Apolipoprotein E-containing
lipoproteins (LpE) are generated in the central nervous system by glial cells, primarily astrocytes, and are recognized as key players in lipid metabolism and transport in the brain. We previously reported that LpE protect
retinal ganglion neurons from apoptosis induced by withdrawal of trophic additives (Hayashi, H., Campenot, R. B., Vance, D. E., and Vance, J. E. (2007) J. Neurosci. 27, 1933-1941). LpE bind to
low density lipoprotein receptor-related protein-1 and initiate a signaling pathway that involves activation of
protein kinase Cdelta and inhibition of the pro-apoptotic
glycogen synthase kinase-3beta. We now show that uptake of LpE is not required for the neuroprotection. Experiments with inhibitors of
phospholipase Cgamma1 and RNAi knockdown studies demonstrate that activation of
phospholipase Cgamma1 is required for the anti-apoptotic signaling pathway induced by LpE. In addition, the
protein phosphatase-2B,
calcineurin, is involved in a neuronal death pathway induced by removal of trophic additives, and LpE inhibit
calcineurin activation.
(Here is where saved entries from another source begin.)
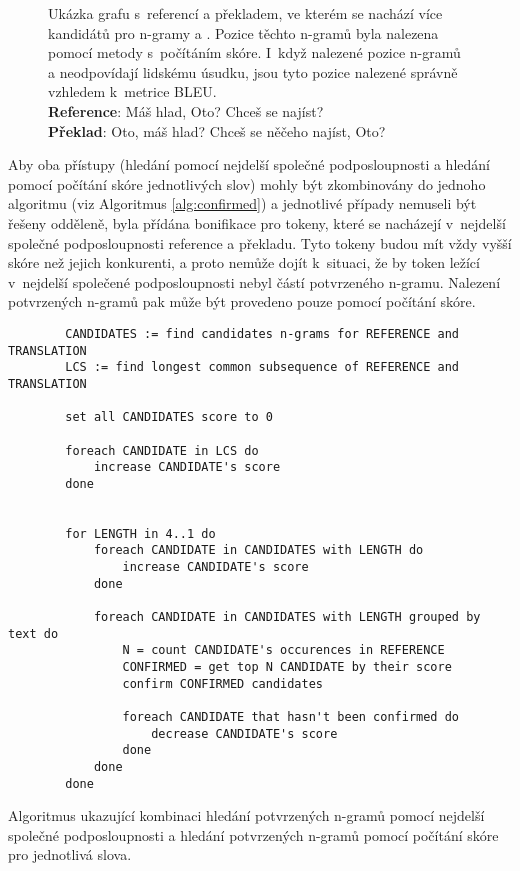 \begin{figure}[h!]

	\caption{
		Ukázka grafu s~referencí a překladem, ve kterém se nachází více kandidátů pro \mbox{n-gramy}  a \uv{,}.
		Pozice těchto \mbox{n-gramů} byla nalezena pomocí metody s~počítáním skóre.
		I~když nalezené pozice \mbox{n-gramů}  a \uv{,} neodpovídají lidskému úsudku,
		jsou tyto pozice nalezené správně vzhledem k~metrice BLEU. \\
		\textbf{Reference}: Máš hlad, Oto? Chceš se najíst?\\
		\textbf{Překlad}: Oto, máš hlad? Chceš se něčeho najíst, Oto?
	}
	\label{img:graph-6}
\end{figure}
  
Aby oba přístupy (hledání pomocí nejdelší společné podposloupnosti a hledání pomocí počítání skóre jednotlivých slov) mohly být zkombinovány do jednoho algoritmu (viz Algoritmus \ref{alg:confirmed}) a
  jednotlivé případy nemuseli být řešeny odděleně,
  byla přídána bonifikace pro tokeny,
  které se nacházejí v~nejdelší společné podposloupnosti reference a překladu.
Tyto tokeny budou mít vždy vyšší skóre než jejich konkurenti,
  a proto nemůže dojít k~situaci,
  že by token ležící v~nejdelší společené podposloupnosti nebyl částí potvrzeného \mbox{n-gramu}.
Nalezení potvrzených \mbox{n-gramů} pak může být provedeno pouze pomocí počítání skóre.


\begin{algorithm}
	\begin{verbatim}
		CANDIDATES := find candidates n-grams for REFERENCE and TRANSLATION
		LCS := find longest common subsequence of REFERENCE and TRANSLATION

		set all CANDIDATES score to 0

		foreach CANDIDATE in LCS do
		    increase CANDIDATE's score
		done


		for LENGTH in 4..1 do
		    foreach CANDIDATE in CANDIDATES with LENGTH do
		        increase CANDIDATE's score
		    done

		    foreach CANDIDATE in CANDIDATES with LENGTH grouped by text do
		        N = count CANDIDATE's occurences in REFERENCE
		        CONFIRMED = get top N CANDIDATE by their score
		        confirm CONFIRMED candidates
		        
		        foreach CANDIDATE that hasn't been confirmed do
		            decrease CANDIDATE's score
		        done
		    done
		done
	\end{verbatim}
	\caption{
		Algoritmus ukazující kombinaci hledání potvrzených n-gramů pomocí nejdelší společné podposloupnosti
		a hledání potvrzených n-gramů pomocí počítání skóre pro jednotlivá slova.
	}
	\label{alg:confirmed}
\end{algorithm}



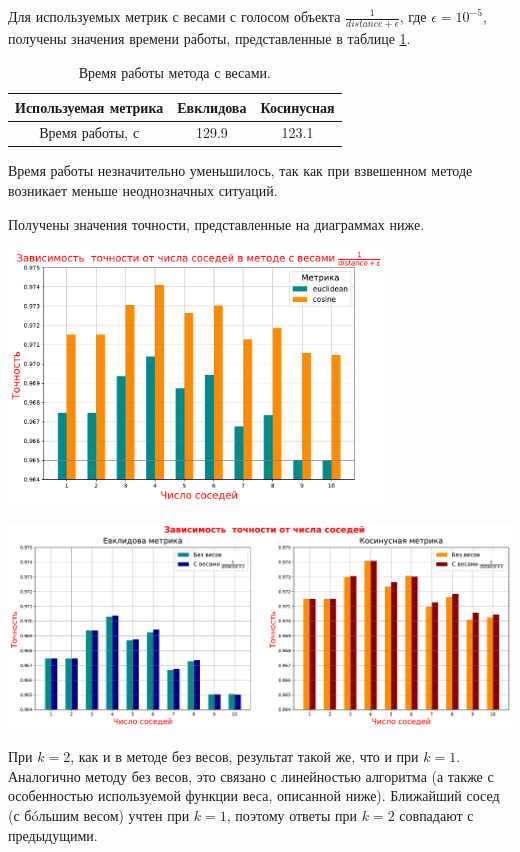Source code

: \documentclass{article}
\begin{document}
Для используемых метрик с весами с голосом объекта $\frac{1}{distance + \epsilon}$, где $\epsilon={10}^{-5}$, получены значения времени работы, представленные в таблице \ref{tab:widgets3}.

\begin{table}[h]
\centering
\begin{tabular}{|c|c|c|}\hline
Используемая метрика & Евклидова & Косинусная \\\hline
Время работы, с & 129.9 & 123.1 \\\hline
\end{tabular}
\caption{\label{tab:widgets3} Время работы метода с весами.}
\end{table}

Время работы незначительно уменьшилось, так как при взвешенном методе возникает меньше неоднозначных ситуаций.

Получены значения точности, представленные на диаграммах ниже.
\begin{center}
\includegraphics[width=10cm]{TASK1 PRAC FIGURE 2.pdf}
\end{center}

\begin{center}
\includegraphics[width=15cm]{TASK1 PRAC FIGURE 2-1.pdf}
\end{center}

При $k=2$, как и в методе без весов, результат такой же, что и при $k=1$. Аналогично методу без весов, это связано с линейностью алгоритма (а также с особенностью используемой функции веса, описанной ниже). Ближайший сосед (с бóльшим весом) учтен при $k=1$, поэтому ответы при $k=2$ совпадают с предыдущими. 
\end{document}
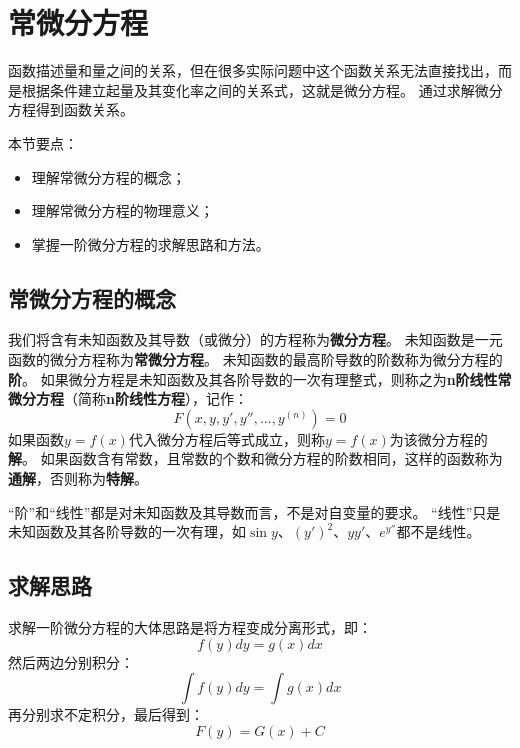 \section{常微分方程}

函数描述量和量之间的关系，但在很多实际问题中这个函数关系无法直接找出，而是根据条件建立起量及其变化率之间的关系式，这就是微分方程。
通过求解微分方程得到函数关系。

本节要点：
\begin{itemize}
    \item 理解常微分方程的概念；
    \item 理解常微分方程的物理意义；
    \item 掌握一阶微分方程的求解思路和方法。
\end{itemize}

\subsection{常微分方程的概念}

\begin{definition}[微分方程]
我们将含有未知函数及其导数（或微分）的方程称为{\bf 微分方程}。
未知函数是一元函数的微分方程称为{\bf 常微分方程}。
未知函数的最高阶导数的阶数称为微分方程的{\bf 阶}。
如果微分方程是未知函数及其各阶导数的一次有理整式，则称之为{\bf n阶线性常微分方程}（简称{\bf n阶线性方程}），记作：
\[
F\left( x,y,y',y'',...,y^{\left( n \right)} \right) =0
\]
如果函数$y=f\left( x \right) $代入微分方程后等式成立，则称$y=f\left( x \right) $为该微分方程的{\bf 解}。
如果函数含有常数，且常数的个数和微分方程的阶数相同，这样的函数称为{\bf 通解}，否则称为{\bf 特解}。
\end{definition}

“阶”和“线性”都是对未知函数及其导数而言，不是对自变量的要求。
“线性”只是未知函数及其各阶导数的一次有理，如$\sin y$、$\left( y' \right) ^2$、$yy'$、$e^{y''}$都不是线性。

\subsection{求解思路}

求解一阶微分方程的大体思路是将方程变成分离形式，即：
\[
f\left( y \right) dy=g\left( x \right) dx
\]
然后两边分别积分：
\[
\int{f\left( y \right) dy}=\int{g\left( x \right) dx}
\]
再分别求不定积分，最后得到：
\[
F\left( y \right) =G\left( x \right) +C
\]

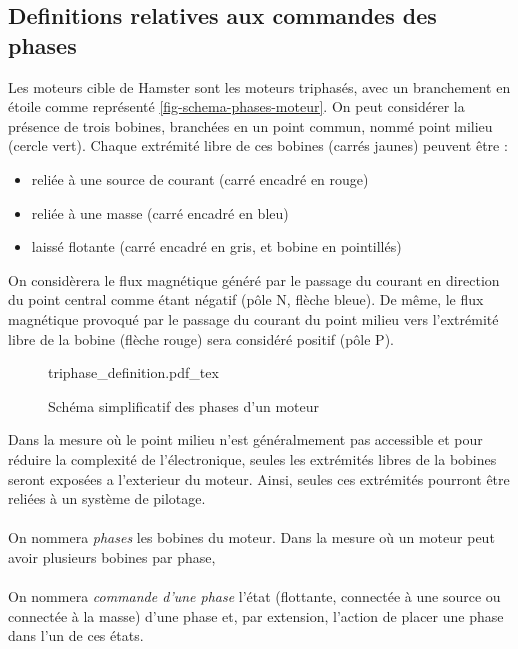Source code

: \subsection{Definitions relatives aux commandes des phases}

Les moteurs cible de Hamster sont les moteurs triphasés, avec un branchement en étoile comme représenté \cref{fig-schema-phases-moteur}.
On peut considérer la présence de trois bobines, branchées en un point commun, nommé point milieu (cercle vert).
Chaque extrémité libre de ces bobines (carrés jaunes) peuvent être :
\begin{itemize}
    \item reliée à une source de courant (carré encadré en rouge)
    \item reliée à une masse (carré encadré en bleu)
    \item laissé flotante (carré encadré en gris, et bobine en pointillés)
\end{itemize}

On considèrera le flux magnétique généré par le passage du courant en direction du point central comme étant négatif (pôle N, flèche bleue).
De même, le flux magnétique provoqué par le passage du courant du point milieu vers l'extrémité libre de la bobine (flèche rouge) sera considéré positif (pôle P).

\begin{figure}[h]
    \centering
    {triphase_definition.pdf_tex}
    \caption{Schéma simplificatif des phases d'un moteur}
    \label{fig-schema_phases_moteur}
\end{figure}

Dans la mesure où le point milieu n'est généralmement pas accessible et pour réduire la complexité de l'électronique, seules les extrémités libres de la bobines seront exposées a l'exterieur du moteur.
Ainsi, seules ces extrémités pourront être reliées à un système de pilotage.

\paragraph{}
On nommera \emph{phases} les bobines du moteur. Dans la mesure où un moteur peut avoir plusieurs bobines par phase, 

\paragraph{}
On nommera \emph{commande d'une phase} l'état (flottante, connectée  à une source ou connectée à la masse) d'une phase et, par extension, l'action de placer une phase dans l'un de ces états.

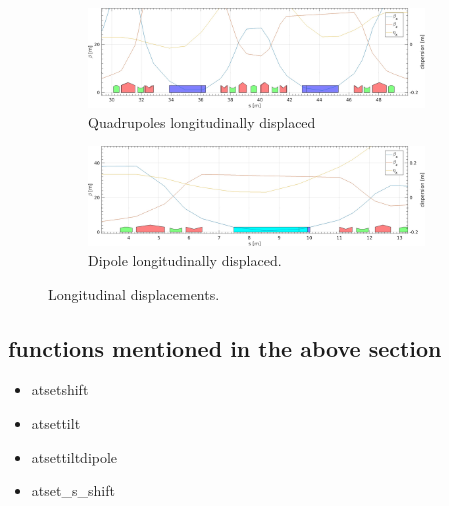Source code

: \begin{figure}[!thb]
	\centering
	\begin{subfigure}[b]{\textwidth}
        \includegraphics[width=0.98\textwidth]{./images/LongitudinalDisplacement/DeltaSQuadZoom.jpg}
	\caption{Quadrupoles longitudinally displaced}
        \label{fig:quadsDs}
    \end{subfigure}
		
	\begin{subfigure}[b]{\textwidth}
        \includegraphics[width=0.98\textwidth]{./images/LongitudinalDisplacement/DeltaSDipZoom.jpg}
	\caption{Dipole longitudinally displaced.}
        \label{fig:dipds}
    \end{subfigure}
	\caption{Longitudinal displacements.}
	\label{fig:dipquadrot}
\end{figure}


\subsection*{functions mentioned in the above section}
\begin{itemize}
	\item atsetshift
	\item atsettilt
	\item atsettiltdipole 
	\item atset_s_shift
\end{itemize}

\clearpage

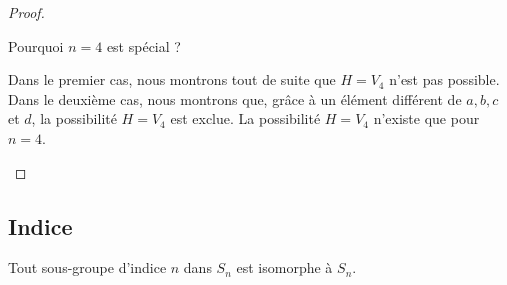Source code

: \begin{proof}
\begin{subproof}
\begin{subproof}
			\item[Pourquoi \( n=4\) est spécial ?]

			Dans le premier cas, nous montrons tout de suite que \( H=V_4\) n'est pas possible. Dans le deuxième cas, nous montrons que, grâce à un élément différent de \( a,b,c\) et \( d\), la possibilité \( H=V_4\) est exclue. La possibilité \( H=V_4\) n'existe que pour \( n=4\).

		\end{subproof}
	\end{subproof}

\end{proof}

\subsection{Indice}

\begin{theorem}
	Tout sous-groupe d'indice \( n\) dans \( S_n\) est isomorphe à \( S_n\).
\end{theorem}

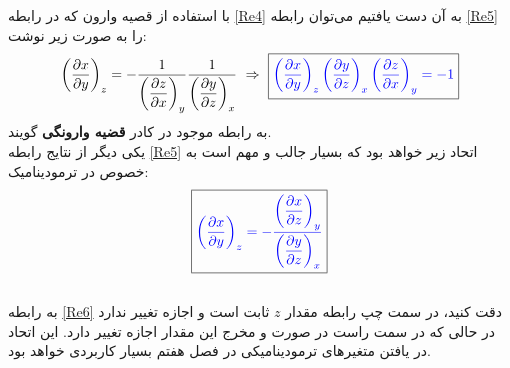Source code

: \documentclass[12pt,a4paper]{article}							   %
\begin{document}
با استفاده از قصیه وارون که در رابطه
\eqref{Re4}
به آن دست یافتیم می‌توان رابطه
\eqref{Re5}
را به صورت زیر نوشت:
\begin{align}
\left(\dfrac{\partial x}{\partial y}\right)_{z}=-\dfrac{1}{\left(\dfrac{\partial z}{\partial x}\right)_{y}}\dfrac{1}{\left(\dfrac{\partial y}{\partial z}\right)_{x}}
~\Rightarrow~
\boxed{\textcolor{blue}{\left(\dfrac{\partial x}{\partial y}\right)_{z}\left(\dfrac{\partial y}{\partial z}\right)_{x}\left(\dfrac{\partial z}{\partial x}\right)_{y}=-1}}
\end{align}
به رابطه موجود در کادر
\textbf{قضیه وارونگی}
گویند.\\
یکی دیگر از نتایج رابطه
\eqref{Re5}
اتحاد زیر خواهد بود که بسیار جالب و مهم است به خصوص در ترمودینامیک:
\begin{align}\label{Re6}
\boxed{\textcolor{blue}{\left(\dfrac{\partial x}{\partial y}\right)_{z}=-\dfrac{\left(\dfrac{\partial x}{\partial z}\right)_{y}}{\left(\dfrac{\partial y}{\partial z}\right)_{x}}}}
\end{align}
\\
به رابطه
\eqref{Re6}
دقت کنید، در سمت چپ رابطه مقدار
$ z $
ثابت است و اجازه تغییر ندارد در حالی که در سمت راست در صورت و مخرج این مقدار اجازه تغییر دارد. این اتحاد در یافتن متغیرهای ترمودینامیکی در فصل هفتم بسیار کاربردی خواهد بود.
\end{document}
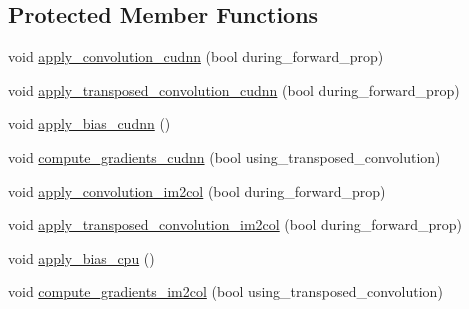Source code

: \subsection*{Protected Member Functions}
\begin{DoxyCompactItemize}
\item 
void \hyperlink{classlbann_1_1base__convolution__layer_a1c6e967ab0c66cfa0d27f7abfbbf2be8}{apply\+\_\+convolution\+\_\+cudnn} (bool during\+\_\+forward\+\_\+prop)
\item 
void \hyperlink{classlbann_1_1base__convolution__layer_a130907ca7a8e3b6676bdd4186c788ef4}{apply\+\_\+transposed\+\_\+convolution\+\_\+cudnn} (bool during\+\_\+forward\+\_\+prop)
\item 
void \hyperlink{classlbann_1_1base__convolution__layer_aa33e490222597c4c5203d94061ae9d88}{apply\+\_\+bias\+\_\+cudnn} ()
\item 
void \hyperlink{classlbann_1_1base__convolution__layer_ae46e6a975c443792c606817878dc4446}{compute\+\_\+gradients\+\_\+cudnn} (bool using\+\_\+transposed\+\_\+convolution)
\item 
void \hyperlink{classlbann_1_1base__convolution__layer_a0710d46aa54d92f94de920ed37f6ef11}{apply\+\_\+convolution\+\_\+im2col} (bool during\+\_\+forward\+\_\+prop)
\item 
void \hyperlink{classlbann_1_1base__convolution__layer_a87fb2bf066a98052938e48a82dcd4fd2}{apply\+\_\+transposed\+\_\+convolution\+\_\+im2col} (bool during\+\_\+forward\+\_\+prop)
\item 
void \hyperlink{classlbann_1_1base__convolution__layer_a4f792e1c19d4591f305880b57f63cec3}{apply\+\_\+bias\+\_\+cpu} ()
\item 
void \hyperlink{classlbann_1_1base__convolution__layer_a8cb0b4fb33f058ce6c211ebaf6a17f63}{compute\+\_\+gradients\+\_\+im2col} (bool using\+\_\+transposed\+\_\+convolution)
\end{DoxyCompactItemize}
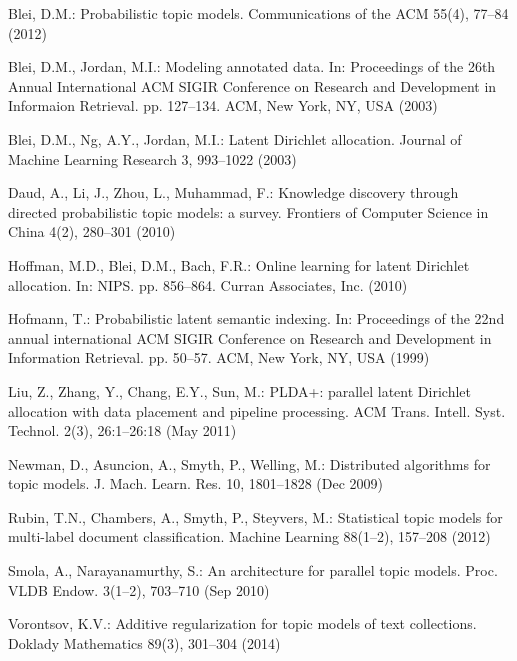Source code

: \documentclass[russian,english]{llncs}
\begin{document}
\begin{thebibliography}{10}

Blei, D.M.: Probabilistic topic models. Communications of the ACM  55(4),
  77--84 (2012)

Blei, D.M., Jordan, M.I.: Modeling annotated data. In: Proceedings of the 26th
  Annual International ACM SIGIR Conference on Research and Development in
  Informaion Retrieval. pp. 127--134. ACM, New York, NY, USA (2003)

Blei, D.M., Ng, A.Y., Jordan, M.I.: Latent {Dirichlet} allocation. Journal of
  Machine Learning Research  3,  993--1022 (2003)

Daud, A., Li, J., Zhou, L., Muhammad, F.: Knowledge discovery through directed
  probabilistic topic models: a survey. Frontiers of Computer Science in China
  4(2),  280--301 (2010)

Hoffman, M.D., Blei, D.M., Bach, F.R.: Online learning for latent Dirichlet
  allocation. In: NIPS. pp. 856--864. Curran Associates, Inc. (2010)

Hofmann, T.: Probabilistic latent semantic indexing. In: Proceedings of the
  22nd annual international ACM SIGIR Conference on Research and Development in
  Information Retrieval. pp. 50--57. ACM, New York, NY, USA (1999)

Liu, Z., Zhang, Y., Chang, E.Y., Sun, M.: {PLDA+:} parallel latent {D}irichlet
  allocation with data placement and pipeline processing. ACM Trans. Intell.
  Syst. Technol.  2(3),  26:1--26:18 (May 2011)

Newman, D., Asuncion, A., Smyth, P., Welling, M.: Distributed algorithms for
  topic models. J. Mach. Learn. Res.  10,  1801--1828 (Dec 2009)

Rubin, T.N., Chambers, A., Smyth, P., Steyvers, M.: 
  Statistical topic models for multi-label document classification. 
  Machine Learning  88(1--2),  157--208
  (2012)

Smola, A., Narayanamurthy, S.: An architecture for parallel topic models. 
    Proc. VLDB Endow.  3(1--2),  703--710 (Sep 2010)

Vorontsov, K.V.: Additive regularization for topic models of text collections.
  Doklady Mathematics  89(3),  301--304 (2014)


\end{thebibliography}
\end{document}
LpE also attenuate neuronal death caused by oxidative stress. Moreover, physiologically relevant apoE3-containing
lipoproteins generated by
apoE3 knock-in mouse astrocytes more effectively protect neurons from apoptosis than do apoE4-containing
lipoproteins. Because inheritance of the
apoE4 allele is the strongest known genetic risk factor for
Alzheimer disease, the reduced neuroprotection afforded by apoE4-containing LpE might contribute to the neurodegeneration characteristic of this disease.